### Input
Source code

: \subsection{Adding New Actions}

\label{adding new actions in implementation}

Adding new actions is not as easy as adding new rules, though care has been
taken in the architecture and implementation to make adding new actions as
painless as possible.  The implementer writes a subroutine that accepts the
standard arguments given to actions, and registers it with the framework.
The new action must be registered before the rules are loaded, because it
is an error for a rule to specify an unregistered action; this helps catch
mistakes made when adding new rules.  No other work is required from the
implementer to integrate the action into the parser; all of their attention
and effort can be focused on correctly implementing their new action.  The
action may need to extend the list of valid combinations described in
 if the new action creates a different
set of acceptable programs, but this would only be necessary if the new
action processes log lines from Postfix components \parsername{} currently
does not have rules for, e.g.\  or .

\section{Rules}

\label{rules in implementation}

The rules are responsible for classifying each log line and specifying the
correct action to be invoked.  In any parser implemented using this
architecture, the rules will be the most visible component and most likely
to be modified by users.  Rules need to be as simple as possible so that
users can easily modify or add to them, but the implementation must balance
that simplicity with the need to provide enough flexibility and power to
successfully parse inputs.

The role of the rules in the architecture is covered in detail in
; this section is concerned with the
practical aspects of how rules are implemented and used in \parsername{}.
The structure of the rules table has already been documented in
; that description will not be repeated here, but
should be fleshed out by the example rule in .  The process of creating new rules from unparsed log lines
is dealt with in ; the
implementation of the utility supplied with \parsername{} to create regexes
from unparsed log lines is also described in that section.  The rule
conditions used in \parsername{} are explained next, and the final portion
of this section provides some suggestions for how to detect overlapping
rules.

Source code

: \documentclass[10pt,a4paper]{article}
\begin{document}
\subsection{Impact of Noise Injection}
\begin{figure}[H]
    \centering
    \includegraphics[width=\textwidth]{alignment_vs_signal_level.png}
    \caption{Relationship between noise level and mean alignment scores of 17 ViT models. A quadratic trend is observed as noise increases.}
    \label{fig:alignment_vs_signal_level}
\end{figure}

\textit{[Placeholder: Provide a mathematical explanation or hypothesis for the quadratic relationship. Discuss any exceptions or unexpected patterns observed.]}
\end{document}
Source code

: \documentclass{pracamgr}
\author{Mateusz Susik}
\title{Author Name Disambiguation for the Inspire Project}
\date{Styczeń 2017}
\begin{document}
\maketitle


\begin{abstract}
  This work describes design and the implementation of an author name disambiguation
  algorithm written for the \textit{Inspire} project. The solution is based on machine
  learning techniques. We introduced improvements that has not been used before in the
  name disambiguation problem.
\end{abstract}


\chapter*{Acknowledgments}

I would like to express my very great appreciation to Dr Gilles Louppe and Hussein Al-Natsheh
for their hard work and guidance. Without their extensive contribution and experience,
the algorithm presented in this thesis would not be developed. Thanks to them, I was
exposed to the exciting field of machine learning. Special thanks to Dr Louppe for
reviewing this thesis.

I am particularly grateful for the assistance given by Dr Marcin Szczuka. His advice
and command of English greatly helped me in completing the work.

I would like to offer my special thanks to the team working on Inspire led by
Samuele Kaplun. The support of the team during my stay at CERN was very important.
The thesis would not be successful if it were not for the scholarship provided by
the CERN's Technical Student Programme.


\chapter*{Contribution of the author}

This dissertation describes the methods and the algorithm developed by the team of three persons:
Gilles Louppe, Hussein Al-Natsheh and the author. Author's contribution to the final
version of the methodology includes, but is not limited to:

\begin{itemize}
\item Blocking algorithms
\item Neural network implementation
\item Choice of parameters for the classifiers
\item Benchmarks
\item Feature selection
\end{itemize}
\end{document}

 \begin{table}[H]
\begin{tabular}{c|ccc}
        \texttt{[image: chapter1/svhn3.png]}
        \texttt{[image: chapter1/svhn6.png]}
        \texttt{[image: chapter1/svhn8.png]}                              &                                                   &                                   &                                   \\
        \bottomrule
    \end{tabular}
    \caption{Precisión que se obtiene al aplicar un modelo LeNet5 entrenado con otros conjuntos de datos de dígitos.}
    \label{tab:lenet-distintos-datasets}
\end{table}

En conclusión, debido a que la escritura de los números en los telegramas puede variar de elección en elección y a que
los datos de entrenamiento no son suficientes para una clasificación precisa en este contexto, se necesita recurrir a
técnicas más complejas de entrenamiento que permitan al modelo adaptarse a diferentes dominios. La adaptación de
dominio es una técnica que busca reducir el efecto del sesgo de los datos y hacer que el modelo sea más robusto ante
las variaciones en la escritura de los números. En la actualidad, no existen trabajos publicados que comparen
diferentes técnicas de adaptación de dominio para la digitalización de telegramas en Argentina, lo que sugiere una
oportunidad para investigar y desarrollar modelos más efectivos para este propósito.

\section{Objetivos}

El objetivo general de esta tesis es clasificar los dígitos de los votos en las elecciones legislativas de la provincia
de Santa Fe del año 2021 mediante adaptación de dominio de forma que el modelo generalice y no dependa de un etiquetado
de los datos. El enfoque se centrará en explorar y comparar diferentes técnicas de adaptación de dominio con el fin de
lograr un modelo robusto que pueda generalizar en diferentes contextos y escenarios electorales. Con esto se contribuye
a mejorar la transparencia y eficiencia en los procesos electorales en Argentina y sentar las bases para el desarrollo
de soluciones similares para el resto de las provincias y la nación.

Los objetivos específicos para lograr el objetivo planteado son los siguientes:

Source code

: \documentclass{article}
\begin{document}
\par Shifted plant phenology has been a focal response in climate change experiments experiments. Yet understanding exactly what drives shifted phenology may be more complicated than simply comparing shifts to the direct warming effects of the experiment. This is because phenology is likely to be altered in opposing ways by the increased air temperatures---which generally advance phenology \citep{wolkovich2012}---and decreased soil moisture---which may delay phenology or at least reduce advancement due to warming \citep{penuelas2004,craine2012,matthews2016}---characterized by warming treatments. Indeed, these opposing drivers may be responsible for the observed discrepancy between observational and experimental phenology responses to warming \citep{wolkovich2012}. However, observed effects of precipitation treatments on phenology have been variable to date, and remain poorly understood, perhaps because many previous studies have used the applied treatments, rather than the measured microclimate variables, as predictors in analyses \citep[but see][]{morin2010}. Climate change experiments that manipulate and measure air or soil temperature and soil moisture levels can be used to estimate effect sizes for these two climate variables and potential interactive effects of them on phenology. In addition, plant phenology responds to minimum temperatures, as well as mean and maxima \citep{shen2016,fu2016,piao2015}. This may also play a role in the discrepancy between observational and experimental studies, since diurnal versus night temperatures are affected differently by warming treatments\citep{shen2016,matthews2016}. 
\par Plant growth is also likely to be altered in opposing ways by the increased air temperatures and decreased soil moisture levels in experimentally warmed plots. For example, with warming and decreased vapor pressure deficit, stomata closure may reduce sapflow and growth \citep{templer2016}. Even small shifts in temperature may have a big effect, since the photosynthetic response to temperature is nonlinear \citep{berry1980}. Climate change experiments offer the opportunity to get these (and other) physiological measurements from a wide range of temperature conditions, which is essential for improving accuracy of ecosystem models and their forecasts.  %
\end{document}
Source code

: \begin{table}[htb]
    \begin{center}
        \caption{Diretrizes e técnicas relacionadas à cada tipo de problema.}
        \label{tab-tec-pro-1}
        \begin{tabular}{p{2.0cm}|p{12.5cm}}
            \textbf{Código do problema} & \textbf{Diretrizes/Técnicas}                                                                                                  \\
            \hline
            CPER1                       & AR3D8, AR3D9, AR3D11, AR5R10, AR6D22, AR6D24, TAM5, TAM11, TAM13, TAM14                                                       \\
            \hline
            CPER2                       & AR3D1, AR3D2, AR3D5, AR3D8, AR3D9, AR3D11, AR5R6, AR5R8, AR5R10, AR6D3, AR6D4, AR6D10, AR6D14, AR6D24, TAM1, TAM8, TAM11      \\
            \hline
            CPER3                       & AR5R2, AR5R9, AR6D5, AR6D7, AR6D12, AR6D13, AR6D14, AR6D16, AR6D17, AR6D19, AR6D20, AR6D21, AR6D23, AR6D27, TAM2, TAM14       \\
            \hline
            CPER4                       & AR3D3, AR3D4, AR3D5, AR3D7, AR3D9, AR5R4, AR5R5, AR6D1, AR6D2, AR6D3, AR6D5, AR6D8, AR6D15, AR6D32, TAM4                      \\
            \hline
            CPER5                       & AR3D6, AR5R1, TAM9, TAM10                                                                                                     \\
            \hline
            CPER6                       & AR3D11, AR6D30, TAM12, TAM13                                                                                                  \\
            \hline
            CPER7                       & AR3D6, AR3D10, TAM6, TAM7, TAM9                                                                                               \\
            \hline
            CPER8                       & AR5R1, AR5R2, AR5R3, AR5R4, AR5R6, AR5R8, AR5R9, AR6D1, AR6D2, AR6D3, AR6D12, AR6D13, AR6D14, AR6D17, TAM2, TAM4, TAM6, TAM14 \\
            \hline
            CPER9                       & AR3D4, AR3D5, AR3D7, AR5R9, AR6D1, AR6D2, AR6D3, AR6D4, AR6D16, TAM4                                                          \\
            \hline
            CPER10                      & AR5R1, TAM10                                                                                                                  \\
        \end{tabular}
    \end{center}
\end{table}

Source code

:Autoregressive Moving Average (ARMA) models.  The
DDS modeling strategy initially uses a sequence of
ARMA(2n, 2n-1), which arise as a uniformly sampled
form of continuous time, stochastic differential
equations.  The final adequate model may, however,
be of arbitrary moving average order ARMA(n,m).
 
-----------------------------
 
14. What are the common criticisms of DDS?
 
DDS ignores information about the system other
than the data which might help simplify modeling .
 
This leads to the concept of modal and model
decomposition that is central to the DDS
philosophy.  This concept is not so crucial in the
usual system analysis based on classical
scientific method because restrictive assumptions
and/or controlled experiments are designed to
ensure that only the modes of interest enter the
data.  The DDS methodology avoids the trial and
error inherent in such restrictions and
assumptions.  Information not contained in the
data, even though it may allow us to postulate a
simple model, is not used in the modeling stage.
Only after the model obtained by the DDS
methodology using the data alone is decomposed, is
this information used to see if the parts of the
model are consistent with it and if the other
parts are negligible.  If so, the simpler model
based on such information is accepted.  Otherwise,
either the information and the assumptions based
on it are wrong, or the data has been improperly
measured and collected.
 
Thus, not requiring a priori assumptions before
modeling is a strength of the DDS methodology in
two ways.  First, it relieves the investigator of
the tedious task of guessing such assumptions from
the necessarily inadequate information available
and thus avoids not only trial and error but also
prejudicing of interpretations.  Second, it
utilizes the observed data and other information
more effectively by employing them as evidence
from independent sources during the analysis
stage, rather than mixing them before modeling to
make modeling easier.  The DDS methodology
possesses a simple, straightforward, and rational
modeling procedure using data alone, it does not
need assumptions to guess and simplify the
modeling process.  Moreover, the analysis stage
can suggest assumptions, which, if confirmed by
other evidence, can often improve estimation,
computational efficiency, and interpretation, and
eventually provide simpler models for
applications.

### Task prompt
Give back the records above exactly, limited to the lines between the one holding "from independent sources during the analysis" and the one holding "other evidence, can", inclusive.

### Answer for this exercise
from independent sources during the analysis
stage, rather than mixing them before modeling to
make modeling easier.  The DDS methodology
possesses a simple, straightforward, and rational
modeling procedure using data alone, it does not
need assumptions to guess and simplify the
modeling process.  Moreover, the analysis stage
can suggest assumptions, which, if confirmed by
other evidence, can often improve estimation,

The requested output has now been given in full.